Le 11 septembre 2018, elle a été victime d’un accident du travail et placée en arrêt de travail jusqu’au 31 août 2019.

Le 2 septembre 2019, au terme de la visite médicale de reprise, elle a été déclarée inapte à son poste.

Le 24 septembre 2019, elle a été licenciée pour inaptitude d’origine professionnelle et impossibilité de reclassement.

Par requête du 24 décembre 2019, la salariée a saisi le conseil de prud’hommes de Dijon aux fins de condamnation de la société P2J à lui verser diverses sommes à titre de dommages-intérêts pour manquement à l’obligation de sécurité, de rappel d’indemnité compensatrice de congés payés, de dommages-intérêts pour retard dans le versement des indemnités de rupture et remise des documents de fin de contrat.

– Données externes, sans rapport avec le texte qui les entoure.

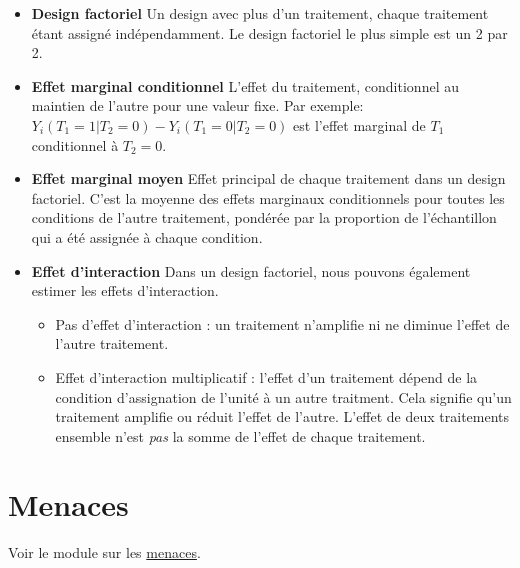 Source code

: \documentclass[
  12pt,
]{book}
\providecommand{\tightlist}{%
  \setlength{\itemsep}{0pt}\setlength{\parskip}{0pt}}
\begin{document}
\begin{itemize}
\item
  \textbf{Design factoriel} Un design avec plus d'un traitement, chaque traitement étant assigné indépendamment. Le design factoriel le plus simple est un 2 par 2.
\item
  \textbf{Effet marginal conditionnel} L'effet du traitement, conditionnel au maintien de l'autre pour une valeur fixe.
  Par exemple: \(Y_i(T_1=1|T_2=0)-Y_i(T_1=0|T_2=0)\) est l'effet marginal de \(T_1\) conditionnel à \(T_2=0\).
\item
  \textbf{Effet marginal moyen} Effet principal de chaque traitement dans un design factoriel.
  C'est la moyenne des effets marginaux conditionnels pour toutes les conditions de l'autre traitement, pondérée par la proportion de l'échantillon qui a été assignée à chaque condition.
\item
  \textbf{Effet d'interaction} Dans un design factoriel, nous pouvons également estimer les effets d'interaction.

  \begin{itemize}
  \tightlist
  \item
    Pas d'effet d'interaction : un traitement n'amplifie ni ne diminue l'effet de l'autre traitement.
  \item
    Effet d'interaction multiplicatif : l'effet d'un traitement dépend de la condition d'assignation de l'unité à un autre traitment.
    Cela signifie qu'un traitement amplifie ou réduit l'effet de l'autre. L'effet de deux traitements ensemble n'est \emph{pas} la somme de l'effet de chaque traitement.
  \end{itemize}
\end{itemize}

\hypertarget{menaces}{%
\section{Menaces}\label{menaces}}

Voir le module sur les \href{threats-to-internal-validity-of-randomized-experiments.html}{menaces}.
\end{document}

Par jugement du 22 juillet 2021, le conseil de prud’hommes de Dijon s’est déclaré incompétent pour examiner la demande de dommages-intérêts pour manquement à l’obligation de sécurité et a accueilli les demandes à titre de dommages-intérêts pour retard dans le versement des indemnités de rupture et la remise des documents de fin de contrat et à titre de rappel d’indemnité compensatrice de congés payés.

Par déclaration formée le 29 juillet 2021, la société P2J a relevé appel de cette décision.

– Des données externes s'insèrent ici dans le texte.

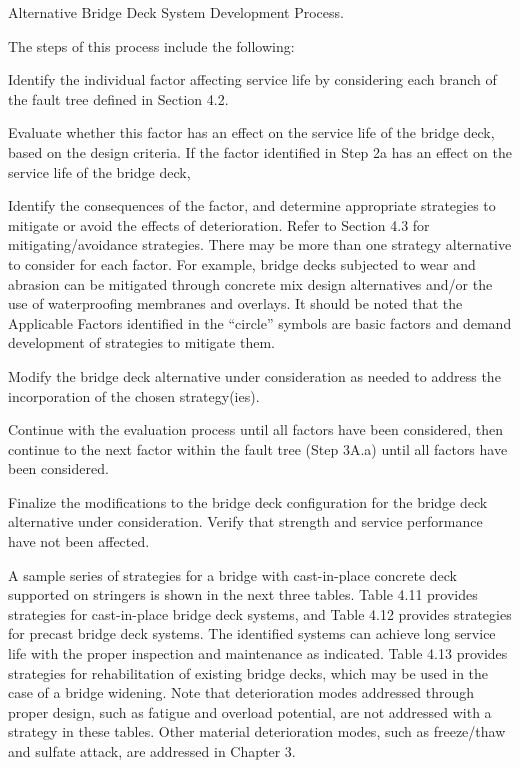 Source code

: \begin{table}
  \caption{Alternative Bridge Deck System Development Process.}
  \label{tab:alternative-deck-development}
\end{table}

The steps of this process include the following:
\begin{description}[style=nextline,leftmargin=6em]
  \item[Step 1A.] Identify the individual factor affecting service life by considering each branch of the fault tree defined in Section 4.2.
  \item[Step 2A.]Evaluate whether this factor has an effect on the service life of the bridge deck, based on the design
  criteria. If the factor identified in Step 2a has an effect on the service life of the bridge deck,
  \item[Step 2A.a.] Identify the consequences of the factor, and determine appropriate strategies to mitigate or avoid the
  effects of deterioration. Refer to Section 4.3 for mitigating/avoidance strategies. There may be more
  than one strategy alternative to consider for each factor. For example, bridge decks subjected to
  wear and abrasion can be mitigated through concrete mix design alternatives and/or the use of
  waterproofing membranes and overlays. It should be noted that the Applicable Factors identified in
  the “circle” symbols are basic factors and demand development of strategies to mitigate them.
  \item[Step 2A.b.] Modify the bridge deck alternative under consideration as needed to address the incorporation of the
  chosen strategy(ies).
  \item[Step 3A:]Continue with the evaluation process until all factors have been considered, then continue to the next
  factor within the fault tree (Step 3A.a) until all factors have been considered.
  \item[Step 4A:] Finalize the modifications to the bridge deck configuration for the bridge deck alternative under
  consideration. Verify that strength and service performance have not been affected.
\end{description}

A sample series of strategies for a bridge with cast-in-place concrete deck supported on stringers is shown in the
next three tables. Table 4.11 provides strategies for cast-in-place bridge deck systems, and Table 4.12 provides
strategies for precast bridge deck systems. The identified systems can achieve long service life with the proper
inspection and maintenance as indicated. Table 4.13 provides strategies for rehabilitation of existing bridge decks,
which may be used in the case of a bridge widening. Note that deterioration modes addressed through proper design,
such as fatigue and overload potential, are not addressed with a strategy in these tables. Other material deterioration
modes, such as freeze/thaw and sulfate attack, are addressed in Chapter 3.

Aux termes de ses dernières écritures du 15 avril 2022, l’appelante demande de :

– infirmer le jugement déféré sur l’incompétence et le renvoi au pôle social,

– juger que le conseil de prud’hommes est compétent pour statuer sur la demande portant sur la violation de l’obligation de sécurité et l’exécution déloyale du contrat de travail,

– débouter Mme [B] de sa demande de dommages-intérêts pour violation de l’obligation de sécurité et de loyauté,

– infirmer le jugement déféré sur le retard dans le versement des indemnités de rupture et la remise des documents de fin de contrat,

– débouter la salariée de sa demande de dommages-intérêts à ce titre,

subsidiairement,

– limiter le montant alloué à la somme de 200 euros,

– infirmer le jugement déféré sur l’article 700 du code de procédure civile,

– débouter la salariée de sa demande à ce titre,

– débouter Mme [B] de toute demande plus ample ou contraire,

– la condamner à payer à lui payer la somme de 1 000 euros au titre de l’article 700 du code de procédure civile ainsi qu’aux dépens.

Aux termes de ses dernières écritures du 25 janvier 2022, Mme [B] demande de :

– infirmer le jugement déféré en ce qu’il s’est déclaré incompétent pour examiner la demande de dommages-intérêts pour manquement de l’employeur à ses obligations de sécurité au profit du pôle social du tribunal judiciaire, dit qu’à défaut de recours dans les délais, le dossier sera transmis au pôle social du tribunal judiciaire de Dijon pour statuer sur la demande et limité à la somme de 338,85 euros le montant de l’indemnité compensatrice de congés payés allouée,

– le confirmer pour le surplus,

– juger que la société P2J a manqué à l’obligation de sécurité et a fait preuve de déloyauté dans le cadre de l’exécution du contrat de travail,

– la condamner à lui payer les sommes suivantes :

* 6 000 euros à titre de dommages-intérêts,

* 351,25 euros à titre de rappel sur indemnité compensatrice de congés payés,

* 1 500 euros à titre de dommages-intérêts en réparation du préjudice résultant du retard dans le versement des indemnités de rupture et dans la remise des documents de fin de contrat,

* 2 000 euros au titre de l’article 700 du code de procédure civile, ainsi qu’aux éventuels dépens,

– débouter la société P2J de ses demandes, fins et prétentions.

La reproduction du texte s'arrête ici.